> _Exercise directions_
Copy out the data word for word. The images are not part of the copy.

> _Material shown_
===============
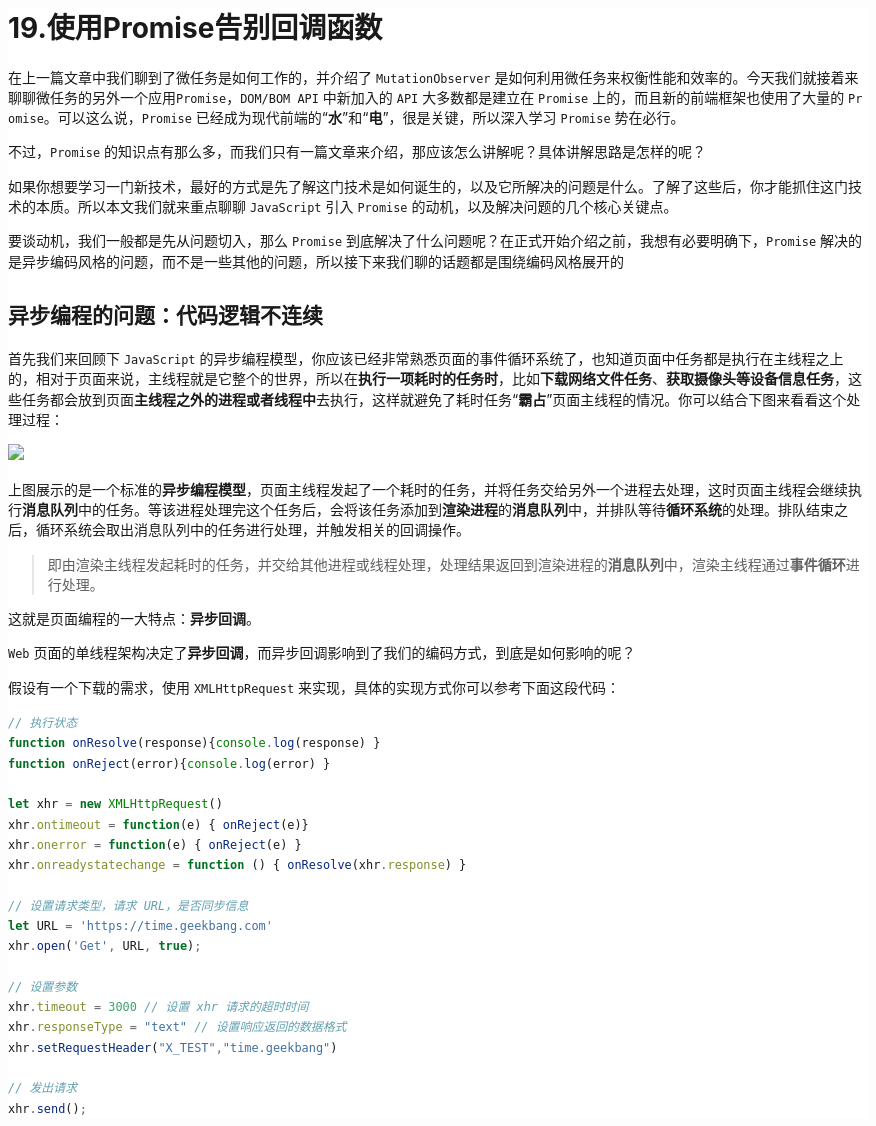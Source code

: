 # 19.使用Promise告别回调函数

在上一篇文章中我们聊到了微任务是如何工作的，并介绍了 `MutationObserver` 是如何利用微任务来权衡性能和效率的。今天我们就接着来聊聊微任务的另外一个应用`Promise`，`DOM/BOM API` 中新加入的 `API` 大多数都是建立在 `Promise` 上的，而且新的前端框架也使用了大量的 `Promise`。可以这么说，`Promise` 已经成为现代前端的“**水**”和“**电**”，很是关键，所以深入学习 `Promise` 势在必行。

不过，`Promise` 的知识点有那么多，而我们只有一篇文章来介绍，那应该怎么讲解呢？具体讲解思路是怎样的呢？

如果你想要学习一门新技术，最好的方式是先了解这门技术是如何诞生的，以及它所解决的问题是什么。了解了这些后，你才能抓住这门技术的本质。所以本文我们就来重点聊聊 `JavaScript` 引入 `Promise` 的动机，以及解决问题的几个核心关键点。

要谈动机，我们一般都是先从问题切入，那么 `Promise` 到底解决了什么问题呢？在正式开始介绍之前，我想有必要明确下，`Promise` 解决的是异步编码风格的问题，而不是一些其他的问题，所以接下来我们聊的话题都是围绕编码风格展开的

## 异步编程的问题：代码逻辑不连续

首先我们来回顾下 `JavaScript` 的异步编程模型，你应该已经非常熟悉页面的事件循环系统了，也知道页面中任务都是执行在主线程之上的，相对于页面来说，主线程就是它整个的世界，所以在**执行一项耗时的任务时**，比如**下载网络文件任务**、**获取摄像头等设备信息任务**，这些任务都会放到页面**主线程之外的进程或者线程中**去执行，这样就避免了耗时任务“**霸占**”页面主线程的情况。你可以结合下图来看看这个处理过程：

![](http://ahuntsun.gitee.io/blogimagebed/img/browser/part4/ls19/1.png)

上图展示的是一个标准的**异步编程模型**，页面主线程发起了一个耗时的任务，并将任务交给另外一个进程去处理，这时页面主线程会继续执行**消息队列**中的任务。等该进程处理完这个任务后，会将该任务添加到**渲染进程**的**消息队列**中，并排队等待**循环系统**的处理。排队结束之后，循环系统会取出消息队列中的任务进行处理，并触发相关的回调操作。

> 即由渲染主线程发起耗时的任务，并交给其他进程或线程处理，处理结果返回到渲染进程的**消息队列**中，渲染主线程通过**事件循环**进行处理。

这就是页面编程的一大特点：**异步回调**。

`Web` 页面的单线程架构决定了**异步回调**，而异步回调影响到了我们的编码方式，到底是如何影响的呢？

假设有一个下载的需求，使用 `XMLHttpRequest` 来实现，具体的实现方式你可以参考下面这段代码：

```js
// 执行状态
function onResolve(response){console.log(response) }
function onReject(error){console.log(error) }
 
let xhr = new XMLHttpRequest()
xhr.ontimeout = function(e) { onReject(e)}
xhr.onerror = function(e) { onReject(e) }
xhr.onreadystatechange = function () { onResolve(xhr.response) }
 
// 设置请求类型，请求 URL，是否同步信息
let URL = 'https://time.geekbang.com'
xhr.open('Get', URL, true);
 
// 设置参数
xhr.timeout = 3000 // 设置 xhr 请求的超时时间
xhr.responseType = "text" // 设置响应返回的数据格式
xhr.setRequestHeader("X_TEST","time.geekbang")
 
// 发出请求
xhr.send();
```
===============
> _Problem solution_
Source code

: # 19.使用Promise告别回调函数

在上一篇文章中我们聊到了微任务是如何工作的，并介绍了 `MutationObserver` 是如何利用微任务来权衡性能和效率的。今天我们就接着来聊聊微任务的另外一个应用`Promise`，`DOM/BOM API` 中新加入的 `API` 大多数都是建立在 `Promise` 上的，而且新的前端框架也使用了大量的 `Promise`。可以这么说，`Promise` 已经成为现代前端的“**水**”和“**电**”，很是关键，所以深入学习 `Promise` 势在必行。

不过，`Promise` 的知识点有那么多，而我们只有一篇文章来介绍，那应该怎么讲解呢？具体讲解思路是怎样的呢？

如果你想要学习一门新技术，最好的方式是先了解这门技术是如何诞生的，以及它所解决的问题是什么。了解了这些后，你才能抓住这门技术的本质。所以本文我们就来重点聊聊 `JavaScript` 引入 `Promise` 的动机，以及解决问题的几个核心关键点。

要谈动机，我们一般都是先从问题切入，那么 `Promise` 到底解决了什么问题呢？在正式开始介绍之前，我想有必要明确下，`Promise` 解决的是异步编码风格的问题，而不是一些其他的问题，所以接下来我们聊的话题都是围绕编码风格展开的

## 异步编程的问题：代码逻辑不连续

首先我们来回顾下 `JavaScript` 的异步编程模型，你应该已经非常熟悉页面的事件循环系统了，也知道页面中任务都是执行在主线程之上的，相对于页面来说，主线程就是它整个的世界，所以在**执行一项耗时的任务时**，比如**下载网络文件任务**、**获取摄像头等设备信息任务**，这些任务都会放到页面**主线程之外的进程或者线程中**去执行，这样就避免了耗时任务“**霸占**”页面主线程的情况。你可以结合下图来看看这个处理过程：

![](http://ahuntsun.gitee.io/blogimagebed/img/browser/part4/ls19/1.png)

上图展示的是一个标准的**异步编程模型**，页面主线程发起了一个耗时的任务，并将任务交给另外一个进程去处理，这时页面主线程会继续执行**消息队列**中的任务。等该进程处理完这个任务后，会将该任务添加到**渲染进程**的**消息队列**中，并排队等待**循环系统**的处理。排队结束之后，循环系统会取出消息队列中的任务进行处理，并触发相关的回调操作。

> 即由渲染主线程发起耗时的任务，并交给其他进程或线程处理，处理结果返回到渲染进程的**消息队列**中，渲染主线程通过**事件循环**进行处理。

这就是页面编程的一大特点：**异步回调**。

`Web` 页面的单线程架构决定了**异步回调**，而异步回调影响到了我们的编码方式，到底是如何影响的呢？

假设有一个下载的需求，使用 `XMLHttpRequest` 来实现，具体的实现方式你可以参考下面这段代码：

```js
// 执行状态
function onResolve(response){console.log(response) }
function onReject(error){console.log(error) }
 
let xhr = new XMLHttpRequest()
xhr.ontimeout = function(e) { onReject(e)}
xhr.onerror = function(e) { onReject(e) }
xhr.onreadystatechange = function () { onResolve(xhr.response) }
 
// 设置请求类型，请求 URL，是否同步信息
let URL = 'https://time.geekbang.com'
xhr.open('Get', URL, true);
 
// 设置参数
xhr.timeout = 3000 // 设置 xhr 请求的超时时间
xhr.responseType = "text" // 设置响应返回的数据格式
xhr.setRequestHeader("X_TEST","time.geekbang")
 
// 发出请求
xhr.send();
```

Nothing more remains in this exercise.